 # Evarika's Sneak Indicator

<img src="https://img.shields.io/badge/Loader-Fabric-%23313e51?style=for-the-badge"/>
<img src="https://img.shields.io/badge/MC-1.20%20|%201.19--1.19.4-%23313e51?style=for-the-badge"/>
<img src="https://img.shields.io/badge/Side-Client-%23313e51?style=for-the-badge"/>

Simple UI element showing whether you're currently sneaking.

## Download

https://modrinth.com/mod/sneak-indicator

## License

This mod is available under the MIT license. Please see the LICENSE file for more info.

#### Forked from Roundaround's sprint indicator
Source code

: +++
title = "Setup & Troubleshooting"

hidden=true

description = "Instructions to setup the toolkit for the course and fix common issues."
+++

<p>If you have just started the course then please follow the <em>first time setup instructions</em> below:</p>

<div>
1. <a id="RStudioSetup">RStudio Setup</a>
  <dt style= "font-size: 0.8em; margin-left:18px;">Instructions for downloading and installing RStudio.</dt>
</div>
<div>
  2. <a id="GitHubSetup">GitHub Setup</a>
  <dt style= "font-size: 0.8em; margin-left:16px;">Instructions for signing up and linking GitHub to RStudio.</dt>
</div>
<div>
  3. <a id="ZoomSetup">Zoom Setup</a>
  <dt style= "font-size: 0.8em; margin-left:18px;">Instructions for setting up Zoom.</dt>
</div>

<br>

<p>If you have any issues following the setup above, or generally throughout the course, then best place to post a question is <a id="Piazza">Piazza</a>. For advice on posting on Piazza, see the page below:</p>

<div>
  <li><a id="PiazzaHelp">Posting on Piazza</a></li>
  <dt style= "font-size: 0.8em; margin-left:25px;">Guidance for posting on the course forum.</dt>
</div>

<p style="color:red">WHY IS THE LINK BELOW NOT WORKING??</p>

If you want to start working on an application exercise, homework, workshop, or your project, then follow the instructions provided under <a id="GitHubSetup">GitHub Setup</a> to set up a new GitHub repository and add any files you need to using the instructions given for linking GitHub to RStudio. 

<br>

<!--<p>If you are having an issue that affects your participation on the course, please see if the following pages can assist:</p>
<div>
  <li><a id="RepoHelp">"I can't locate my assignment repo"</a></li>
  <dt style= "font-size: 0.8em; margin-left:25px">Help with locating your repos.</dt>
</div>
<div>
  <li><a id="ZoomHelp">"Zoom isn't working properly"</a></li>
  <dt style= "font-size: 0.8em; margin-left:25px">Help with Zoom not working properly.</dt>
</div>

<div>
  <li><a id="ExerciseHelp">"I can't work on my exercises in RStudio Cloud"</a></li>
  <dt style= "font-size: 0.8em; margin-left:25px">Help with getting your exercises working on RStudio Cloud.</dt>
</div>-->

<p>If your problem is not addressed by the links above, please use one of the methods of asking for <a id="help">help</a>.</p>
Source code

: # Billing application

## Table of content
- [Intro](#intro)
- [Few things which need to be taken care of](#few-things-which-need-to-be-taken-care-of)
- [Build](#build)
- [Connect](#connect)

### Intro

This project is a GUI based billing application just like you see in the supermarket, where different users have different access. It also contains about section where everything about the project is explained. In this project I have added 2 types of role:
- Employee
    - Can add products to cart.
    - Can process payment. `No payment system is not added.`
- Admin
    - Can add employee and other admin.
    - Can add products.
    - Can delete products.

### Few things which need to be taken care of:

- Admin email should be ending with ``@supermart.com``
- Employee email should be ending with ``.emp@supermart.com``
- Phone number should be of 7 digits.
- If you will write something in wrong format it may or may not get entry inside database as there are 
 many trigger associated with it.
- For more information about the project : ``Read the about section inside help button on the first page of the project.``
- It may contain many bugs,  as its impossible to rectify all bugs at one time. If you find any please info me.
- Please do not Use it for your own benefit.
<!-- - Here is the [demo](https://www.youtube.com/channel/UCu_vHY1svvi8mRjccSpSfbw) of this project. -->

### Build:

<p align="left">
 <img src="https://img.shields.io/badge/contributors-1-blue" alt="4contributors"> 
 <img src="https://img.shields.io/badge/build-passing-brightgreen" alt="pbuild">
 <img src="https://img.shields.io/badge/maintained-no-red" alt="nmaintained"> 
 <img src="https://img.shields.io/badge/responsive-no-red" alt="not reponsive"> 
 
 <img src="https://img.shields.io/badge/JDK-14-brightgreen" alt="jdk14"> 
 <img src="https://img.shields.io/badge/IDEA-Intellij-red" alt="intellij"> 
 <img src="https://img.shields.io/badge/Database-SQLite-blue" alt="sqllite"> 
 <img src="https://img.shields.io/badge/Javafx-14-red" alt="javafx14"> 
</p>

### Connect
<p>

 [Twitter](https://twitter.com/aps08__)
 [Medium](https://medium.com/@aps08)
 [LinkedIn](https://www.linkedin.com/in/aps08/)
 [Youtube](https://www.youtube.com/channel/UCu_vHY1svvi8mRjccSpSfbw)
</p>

What the task asks — Look for the word "Zoom". Copy out every line of the data that has it.

Task response —
  3. <a id="ZoomSetup">Zoom Setup</a>
  <dt style= "font-size: 0.8em; margin-left:18px;">Instructions for setting up Zoom.</dt>
  <li><a id="ZoomHelp">"Zoom isn't working properly"</a></li>
  <dt style= "font-size: 0.8em; margin-left:25px">Help with Zoom not working properly.</dt>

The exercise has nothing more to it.